Copy out the data below verbatim.

Start of Material for this exercise

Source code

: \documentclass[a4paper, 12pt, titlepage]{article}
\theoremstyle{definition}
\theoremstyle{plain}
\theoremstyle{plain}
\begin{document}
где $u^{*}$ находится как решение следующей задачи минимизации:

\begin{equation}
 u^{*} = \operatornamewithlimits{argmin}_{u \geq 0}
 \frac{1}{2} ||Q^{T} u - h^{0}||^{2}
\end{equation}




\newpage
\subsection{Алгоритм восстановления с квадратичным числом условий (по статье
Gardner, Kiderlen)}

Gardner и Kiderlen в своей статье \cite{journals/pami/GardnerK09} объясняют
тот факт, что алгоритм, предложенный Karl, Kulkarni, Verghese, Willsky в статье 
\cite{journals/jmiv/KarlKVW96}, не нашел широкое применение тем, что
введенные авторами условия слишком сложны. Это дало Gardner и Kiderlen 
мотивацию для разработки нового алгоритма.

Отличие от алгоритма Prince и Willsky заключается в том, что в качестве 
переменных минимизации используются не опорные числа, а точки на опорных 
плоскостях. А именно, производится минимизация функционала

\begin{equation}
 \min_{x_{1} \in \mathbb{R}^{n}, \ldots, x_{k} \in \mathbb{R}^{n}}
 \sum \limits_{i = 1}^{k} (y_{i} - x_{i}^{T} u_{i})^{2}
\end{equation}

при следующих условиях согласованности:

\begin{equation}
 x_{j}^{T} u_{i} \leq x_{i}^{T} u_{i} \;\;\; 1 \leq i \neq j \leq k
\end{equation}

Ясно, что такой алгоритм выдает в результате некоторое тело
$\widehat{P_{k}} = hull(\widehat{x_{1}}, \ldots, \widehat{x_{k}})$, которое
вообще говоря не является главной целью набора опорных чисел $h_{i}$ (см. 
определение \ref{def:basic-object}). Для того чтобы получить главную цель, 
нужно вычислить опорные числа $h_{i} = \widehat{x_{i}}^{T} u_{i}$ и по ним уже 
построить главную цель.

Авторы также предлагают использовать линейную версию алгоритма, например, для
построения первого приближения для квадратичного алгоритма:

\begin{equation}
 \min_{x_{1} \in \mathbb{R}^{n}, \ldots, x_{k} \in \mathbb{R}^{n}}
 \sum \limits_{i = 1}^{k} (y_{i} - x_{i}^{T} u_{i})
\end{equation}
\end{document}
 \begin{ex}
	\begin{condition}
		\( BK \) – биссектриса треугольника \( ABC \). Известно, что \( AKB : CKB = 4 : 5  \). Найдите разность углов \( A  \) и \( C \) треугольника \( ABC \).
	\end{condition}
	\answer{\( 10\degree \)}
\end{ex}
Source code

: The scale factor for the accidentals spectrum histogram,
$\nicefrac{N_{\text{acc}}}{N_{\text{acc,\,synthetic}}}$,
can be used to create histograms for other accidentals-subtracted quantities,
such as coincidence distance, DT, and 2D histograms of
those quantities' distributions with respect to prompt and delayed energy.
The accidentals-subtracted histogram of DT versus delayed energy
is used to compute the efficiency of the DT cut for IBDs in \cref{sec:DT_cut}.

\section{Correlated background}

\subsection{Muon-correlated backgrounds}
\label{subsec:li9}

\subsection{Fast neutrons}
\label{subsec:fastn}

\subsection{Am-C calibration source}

End of Material for this exercise

- **Expected answer**:
Source code

: \documentclass[a4paper, 12pt, titlepage]{article}
\theoremstyle{definition}
\theoremstyle{plain}
\theoremstyle{plain}
\begin{document}
где $u^{*}$ находится как решение следующей задачи минимизации:

\begin{equation}
 u^{*} = \operatornamewithlimits{argmin}_{u \geq 0}
 \frac{1}{2} ||Q^{T} u - h^{0}||^{2}
\end{equation}




\newpage
\subsection{Алгоритм восстановления с квадратичным числом условий (по статье
Gardner, Kiderlen)}

Gardner и Kiderlen в своей статье \cite{journals/pami/GardnerK09} объясняют
тот факт, что алгоритм, предложенный Karl, Kulkarni, Verghese, Willsky в статье 
\cite{journals/jmiv/KarlKVW96}, не нашел широкое применение тем, что
введенные авторами условия слишком сложны. Это дало Gardner и Kiderlen 
мотивацию для разработки нового алгоритма.

Отличие от алгоритма Prince и Willsky заключается в том, что в качестве 
переменных минимизации используются не опорные числа, а точки на опорных 
плоскостях. А именно, производится минимизация функционала

\begin{equation}
 \min_{x_{1} \in \mathbb{R}^{n}, \ldots, x_{k} \in \mathbb{R}^{n}}
 \sum \limits_{i = 1}^{k} (y_{i} - x_{i}^{T} u_{i})^{2}
\end{equation}

при следующих условиях согласованности:

\begin{equation}
 x_{j}^{T} u_{i} \leq x_{i}^{T} u_{i} \;\;\; 1 \leq i \neq j \leq k
\end{equation}

Ясно, что такой алгоритм выдает в результате некоторое тело
$\widehat{P_{k}} = hull(\widehat{x_{1}}, \ldots, \widehat{x_{k}})$, которое
вообще говоря не является главной целью набора опорных чисел $h_{i}$ (см. 
определение \ref{def:basic-object}). Для того чтобы получить главную цель, 
нужно вычислить опорные числа $h_{i} = \widehat{x_{i}}^{T} u_{i}$ и по ним уже 
построить главную цель.

Авторы также предлагают использовать линейную версию алгоритма, например, для
построения первого приближения для квадратичного алгоритма:

\begin{equation}
 \min_{x_{1} \in \mathbb{R}^{n}, \ldots, x_{k} \in \mathbb{R}^{n}}
 \sum \limits_{i = 1}^{k} (y_{i} - x_{i}^{T} u_{i})
\end{equation}
\end{document}
 \begin{ex}
	\begin{condition}
		\( BK \) – биссектриса треугольника \( ABC \). Известно, что \( AKB : CKB = 4 : 5  \). Найдите разность углов \( A  \) и \( C \) треугольника \( ABC \).
	\end{condition}
	\answer{\( 10\degree \)}
\end{ex}
Source code

: The scale factor for the accidentals spectrum histogram,
$\nicefrac{N_{\text{acc}}}{N_{\text{acc,\,synthetic}}}$,
can be used to create histograms for other accidentals-subtracted quantities,
such as coincidence distance, DT, and 2D histograms of
those quantities' distributions with respect to prompt and delayed energy.
The accidentals-subtracted histogram of DT versus delayed energy
is used to compute the efficiency of the DT cut for IBDs in \cref{sec:DT_cut}.

\section{Correlated background}

\subsection{Muon-correlated backgrounds}
\label{subsec:li9}

\subsection{Fast neutrons}
\label{subsec:fastn}

\subsection{Am-C calibration source}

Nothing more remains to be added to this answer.